話題の芥川賞作家のデビュー作。西村賢太が師と崇める藤澤清造にまつわる2つの中編と一つの短篇がおさめられています。

恥を晒して行きて行く過酷な私小説家の人生の狂気と滑稽さに僕はうすら笑いを浮かべるしかありません。でも苦笑する読者のことなんて西村賢太は一顧だにしていないはずです。坪内祐三が解説で述べているように、その小説もすべては藤澤清造全集を刊行するための過程でしかないのですから。

そして、あの風貌なのに、藤澤清造の菩提寺の住職や同棲中の女性との会話の中で、彼は自分のことを臆面もなく「ぼく」と云いまるでのび太君のような東京弁を駆使するのです。その割に、ささいなことでキレて、暴力を振るう様はジャイアンだったりします(苦労を重ねて狷介になったジャイアンという感じです)。会話の文と比すると、地の文は端正でなかなか読ませるのですから曲者に違いありません。そのギャップは芸術的です。

だいたい私小説というと僕は一連のつげ義春のマンガをイメージするくらいで、貧乏自慢と紙一重の印象の方が強かったのですが、西村賢太とおぼしき主人公はなにを生業にしているのかよくわからないのですが、藤澤清造の『根津権現裏』を35万円で入手したり、朽ち果てた漆塗りの墓標をわざわざ美術梱包(23万5千円!)にして七尾から東京の自宅まで送ったりします(僕は到底買えないのだけどヴィンテージのフライリールやバンブーロッドを購入するようなものなのでしょうか?)。

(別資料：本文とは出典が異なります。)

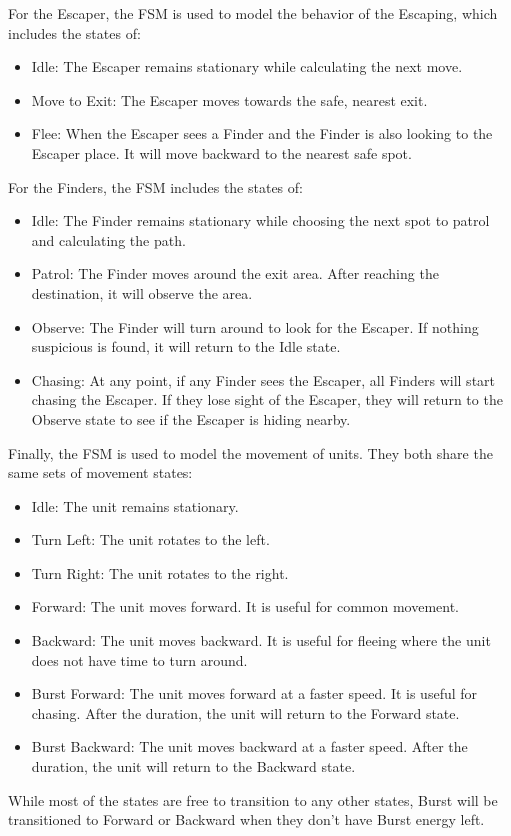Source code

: \documentclass[a4paper,12pt]{article}
\begin{document}
For the Escaper, the FSM is used to model the behavior of the Escaping, which includes the states of:
\begin{itemize}
    \item Idle: The Escaper remains stationary while calculating the next move.
    \item Move to Exit: The Escaper moves towards the safe, nearest exit.
    \item Flee: When the Escaper sees a Finder and the Finder is also looking to the Escaper place.
        It will move backward to the nearest safe spot.
\end{itemize}

For the Finders, the FSM includes the states of:
\begin{itemize}
    \item Idle: The Finder remains stationary while choosing the next spot to patrol and calculating the path.
    \item Patrol: The Finder moves around the exit area.
        After reaching the destination, it will observe the area.
    \item Observe: The Finder will turn around to look for the Escaper.
        If nothing suspicious is found, it will return to the Idle state.
    \item Chasing: At any point, if any Finder sees the Escaper, all Finders will start chasing the Escaper.
        If they lose sight of the Escaper, they will return to the Observe state to see if the Escaper is hiding nearby.
\end{itemize}

Finally, the FSM is used to model the movement of units.
They both share the same sets of movement states:
\begin{itemize}
    \item Idle: The unit remains stationary.
    \item Turn Left: The unit rotates to the left.
    \item Turn Right: The unit rotates to the right.
    \item Forward: The unit moves forward. It is useful for common movement.
    \item Backward: The unit moves backward. It is useful for fleeing where the unit does not have time to turn around.
    \item Burst Forward: The unit moves forward at a faster speed. It is useful for chasing. After the duration, the unit will return to the Forward state.
    \item Burst Backward: The unit moves backward at a faster speed. After the duration, the unit will return to the Backward state.
\end{itemize}
While most of the states are free to transition to any other states, Burst will be transitioned to Forward or Backward when they don't have Burst energy left.
\end{document}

裕福な暮らしではないのかも知れませんがけっして貧乏ではありません。そういう意味では中卒フリーターではあっても、世間で喧伝されているようなフリーターとはまったく立ち位置が違います。

意外にも(既に文庫にはいっている本があること自体が意外でした!)著作は既に8冊もあるので、ぼちぼちと読んでいきたいと思います。